Of course the unjust world was even more unjust to me. I was told that I am the first mom to have posted on Facebook a few hours after delivery and that I am catching up on all reading I could not while I was working and that I make it seem like I have plenty of time on hand (indirectly saying what kind of a mom are you) to read articles on FB and LinkedIn and G+. Well all I can say to those people is this – ” try sitting for an hour in one place with someone gnawing at you constantly, and you will also become a social reader ;)”
So dear first time moms – here is what I want you to do –
  1. Read about postpartum recovery
  2. Have your mom or someone who cares for you limitlessly by your side when you deliver
  3. Share with your spouse or friends or family how you are feeling or if you have some concerns with your recovery.
  4. Get used to the fact that no one else cares about your health and well being as much as you do. And don’t forget that one for life.
  5. Find a hobby that you can pursue while your lil one takes her time to grow up through the first month.
  6. Don’t be afraid to take breaks when you need them. I was lucky to have a husband who asked me to take a break from time to time while he took care of the baby. 
  7. Enjoy your baby. They won’t be tiny for long. And for your to enjoy them you have to feel good about yourself. So once again focus on your recovery. You don’t want to remember those first week weeks as the uncomfortable ones.
  8. Pamper yourself. For me pampering was to drive to the nearby bakery and get my favorite desserts for the family. For you it could be something else. But plan for it before you have the baby.
  9. And don’t care about the world expects a FTM to do. You are not here to please them. Just because you had a baby three days ago does not mean that you don’t like to catch up on the latest David Brooks article. Sometimes it is the habits that we loved pre delivery that drive us towards sanity. 
  10. And lastly don’t expect anyone to follow up with you about your health. You are nothing but an instrument that delivered happiness. It’s ok. You are blessed to be that instrument. And your second blessing is now in front of you (or will soon be in front of you) thriving :))
Happy Motherhood. Yes it is beautiful. No it is not easy.

1 thought on “Recovering your self

  1. Very rightly pointd out by you – 'everyone focusses on the baby and mum can often get ignored'.
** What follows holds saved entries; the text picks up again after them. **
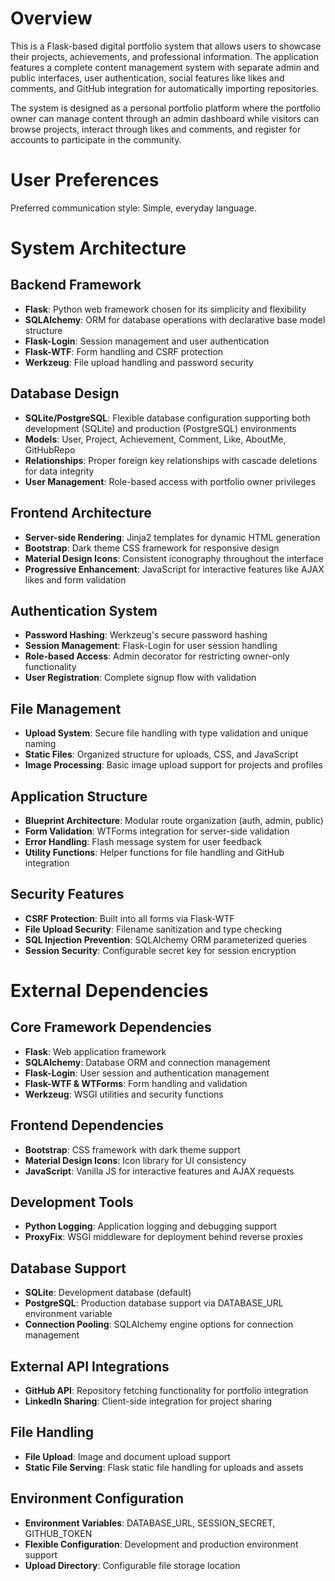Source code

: # Overview

This is a Flask-based digital portfolio system that allows users to showcase their projects, achievements, and professional information. The application features a complete content management system with separate admin and public interfaces, user authentication, social features like likes and comments, and GitHub integration for automatically importing repositories.

The system is designed as a personal portfolio platform where the portfolio owner can manage content through an admin dashboard while visitors can browse projects, interact through likes and comments, and register for accounts to participate in the community.

# User Preferences

Preferred communication style: Simple, everyday language.

# System Architecture

## Backend Framework
- **Flask**: Python web framework chosen for its simplicity and flexibility
- **SQLAlchemy**: ORM for database operations with declarative base model structure
- **Flask-Login**: Session management and user authentication
- **Flask-WTF**: Form handling and CSRF protection
- **Werkzeug**: File upload handling and password security

## Database Design
- **SQLite/PostgreSQL**: Flexible database configuration supporting both development (SQLite) and production (PostgreSQL) environments
- **Models**: User, Project, Achievement, Comment, Like, AboutMe, GitHubRepo
- **Relationships**: Proper foreign key relationships with cascade deletions for data integrity
- **User Management**: Role-based access with portfolio owner privileges

## Frontend Architecture
- **Server-side Rendering**: Jinja2 templates for dynamic HTML generation
- **Bootstrap**: Dark theme CSS framework for responsive design
- **Material Design Icons**: Consistent iconography throughout the interface
- **Progressive Enhancement**: JavaScript for interactive features like AJAX likes and form validation

## Authentication System
- **Password Hashing**: Werkzeug's secure password hashing
- **Session Management**: Flask-Login for user session handling
- **Role-based Access**: Admin decorator for restricting owner-only functionality
- **User Registration**: Complete signup flow with validation

## File Management
- **Upload System**: Secure file handling with type validation and unique naming
- **Static Files**: Organized structure for uploads, CSS, and JavaScript
- **Image Processing**: Basic image upload support for projects and profiles

## Application Structure
- **Blueprint Architecture**: Modular route organization (auth, admin, public)
- **Form Validation**: WTForms integration for server-side validation
- **Error Handling**: Flash message system for user feedback
- **Utility Functions**: Helper functions for file handling and GitHub integration

## Security Features
- **CSRF Protection**: Built into all forms via Flask-WTF
- **File Upload Security**: Filename sanitization and type checking
- **SQL Injection Prevention**: SQLAlchemy ORM parameterized queries
- **Session Security**: Configurable secret key for session encryption

# External Dependencies

## Core Framework Dependencies
- **Flask**: Web application framework
- **SQLAlchemy**: Database ORM and connection management
- **Flask-Login**: User session and authentication management
- **Flask-WTF & WTForms**: Form handling and validation
- **Werkzeug**: WSGI utilities and security functions

## Frontend Dependencies
- **Bootstrap**: CSS framework with dark theme support
- **Material Design Icons**: Icon library for UI consistency
- **JavaScript**: Vanilla JS for interactive features and AJAX requests

## Development Tools
- **Python Logging**: Application logging and debugging support
- **ProxyFix**: WSGI middleware for deployment behind reverse proxies

## Database Support
- **SQLite**: Development database (default)
- **PostgreSQL**: Production database support via DATABASE_URL environment variable
- **Connection Pooling**: SQLAlchemy engine options for connection management

## External API Integrations
- **GitHub API**: Repository fetching functionality for portfolio integration
- **LinkedIn Sharing**: Client-side integration for project sharing

## File Handling
- **File Upload**: Image and document upload support
- **Static File Serving**: Flask static file handling for uploads and assets

## Environment Configuration
- **Environment Variables**: DATABASE_URL, SESSION_SECRET, GITHUB_TOKEN
- **Flexible Configuration**: Development and production environment support
- **Upload Directory**: Configurable file storage location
    I have my theories about this. I think there is a cultural mindset amongst many (especially society) that the 'right' thing to do is to always focus on the new arrival. I was always aware of this and had to consciously work to keep my attention on both, mum and baby. As a professional, I know potential harm that can happen when mother's needs are not met. I can say that here in the UK, this has been recognised (finally!) by range of professionals (GPs, midwives, nurses, health visitors, psychologists) and over the past 6-8 years, there has been lot of focus on this. I have just recently completed interviewing 30 mums (20 weeks or more pregnant and up to 10 months post partum) to listen to their experiences of care. I can hear you loud and clear. Hopefully, you have the support you need around you – from family, friends and healthcare 'experts'.